* [RECORDS FOR THE EXERCISE]:
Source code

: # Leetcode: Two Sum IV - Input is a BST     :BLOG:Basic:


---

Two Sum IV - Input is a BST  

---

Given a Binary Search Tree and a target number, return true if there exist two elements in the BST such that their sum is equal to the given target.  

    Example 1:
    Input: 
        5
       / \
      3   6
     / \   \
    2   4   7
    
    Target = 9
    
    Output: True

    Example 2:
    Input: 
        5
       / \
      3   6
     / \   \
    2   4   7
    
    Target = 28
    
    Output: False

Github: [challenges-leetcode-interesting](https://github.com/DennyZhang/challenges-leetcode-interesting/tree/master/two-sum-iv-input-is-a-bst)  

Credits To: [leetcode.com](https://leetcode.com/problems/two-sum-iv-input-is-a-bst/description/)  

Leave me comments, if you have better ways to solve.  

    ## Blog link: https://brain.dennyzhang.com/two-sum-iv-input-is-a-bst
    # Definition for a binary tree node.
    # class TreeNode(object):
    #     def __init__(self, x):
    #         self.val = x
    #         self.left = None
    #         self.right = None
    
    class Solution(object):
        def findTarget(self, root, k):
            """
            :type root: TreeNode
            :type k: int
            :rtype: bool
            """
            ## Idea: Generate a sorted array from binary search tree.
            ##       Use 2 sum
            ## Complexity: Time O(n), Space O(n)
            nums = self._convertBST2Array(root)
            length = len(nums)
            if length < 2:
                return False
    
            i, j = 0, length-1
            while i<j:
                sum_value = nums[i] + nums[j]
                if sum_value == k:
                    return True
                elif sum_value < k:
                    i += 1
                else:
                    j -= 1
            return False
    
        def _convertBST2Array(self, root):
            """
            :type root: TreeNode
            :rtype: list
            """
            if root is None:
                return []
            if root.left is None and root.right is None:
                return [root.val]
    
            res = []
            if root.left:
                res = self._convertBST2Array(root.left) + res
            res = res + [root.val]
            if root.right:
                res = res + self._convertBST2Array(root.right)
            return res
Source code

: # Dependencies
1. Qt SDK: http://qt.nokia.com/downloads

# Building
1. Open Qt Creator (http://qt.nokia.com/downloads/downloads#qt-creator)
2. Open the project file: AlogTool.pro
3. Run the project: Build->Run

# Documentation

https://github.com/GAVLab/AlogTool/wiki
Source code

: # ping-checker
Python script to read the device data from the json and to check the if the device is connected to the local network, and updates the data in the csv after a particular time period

* [EXERCISE REQUIREMENTS]: The full listing needs to be transcribed exactly.

* [EXERCISE RESULT]:
Source code

: # Leetcode: Two Sum IV - Input is a BST     :BLOG:Basic:


---

Two Sum IV - Input is a BST  

---

Given a Binary Search Tree and a target number, return true if there exist two elements in the BST such that their sum is equal to the given target.  

    Example 1:
    Input: 
        5
       / \
      3   6
     / \   \
    2   4   7
    
    Target = 9
    
    Output: True

    Example 2:
    Input: 
        5
       / \
      3   6
     / \   \
    2   4   7
    
    Target = 28
    
    Output: False

Github: [challenges-leetcode-interesting](https://github.com/DennyZhang/challenges-leetcode-interesting/tree/master/two-sum-iv-input-is-a-bst)  

Credits To: [leetcode.com](https://leetcode.com/problems/two-sum-iv-input-is-a-bst/description/)  

Leave me comments, if you have better ways to solve.  

    ## Blog link: https://brain.dennyzhang.com/two-sum-iv-input-is-a-bst
    # Definition for a binary tree node.
    # class TreeNode(object):
    #     def __init__(self, x):
    #         self.val = x
    #         self.left = None
    #         self.right = None
    
    class Solution(object):
        def findTarget(self, root, k):
            """
            :type root: TreeNode
            :type k: int
            :rtype: bool
            """
            ## Idea: Generate a sorted array from binary search tree.
            ##       Use 2 sum
            ## Complexity: Time O(n), Space O(n)
            nums = self._convertBST2Array(root)
            length = len(nums)
            if length < 2:
                return False
    
            i, j = 0, length-1
            while i<j:
                sum_value = nums[i] + nums[j]
                if sum_value == k:
                    return True
                elif sum_value < k:
                    i += 1
                else:
                    j -= 1
            return False
    
        def _convertBST2Array(self, root):
            """
            :type root: TreeNode
            :rtype: list
            """
            if root is None:
                return []
            if root.left is None and root.right is None:
                return [root.val]
    
            res = []
            if root.left:
                res = self._convertBST2Array(root.left) + res
            res = res + [root.val]
            if root.right:
                res = res + self._convertBST2Array(root.right)
            return res
Source code

: # Dependencies
1. Qt SDK: http://qt.nokia.com/downloads

# Building
1. Open Qt Creator (http://qt.nokia.com/downloads/downloads#qt-creator)
2. Open the project file: AlogTool.pro
3. Run the project: Build->Run

# Documentation

https://github.com/GAVLab/AlogTool/wiki
Source code

: # ping-checker
Python script to read the device data from the json and to check the if the device is connected to the local network, and updates the data in the csv after a particular time period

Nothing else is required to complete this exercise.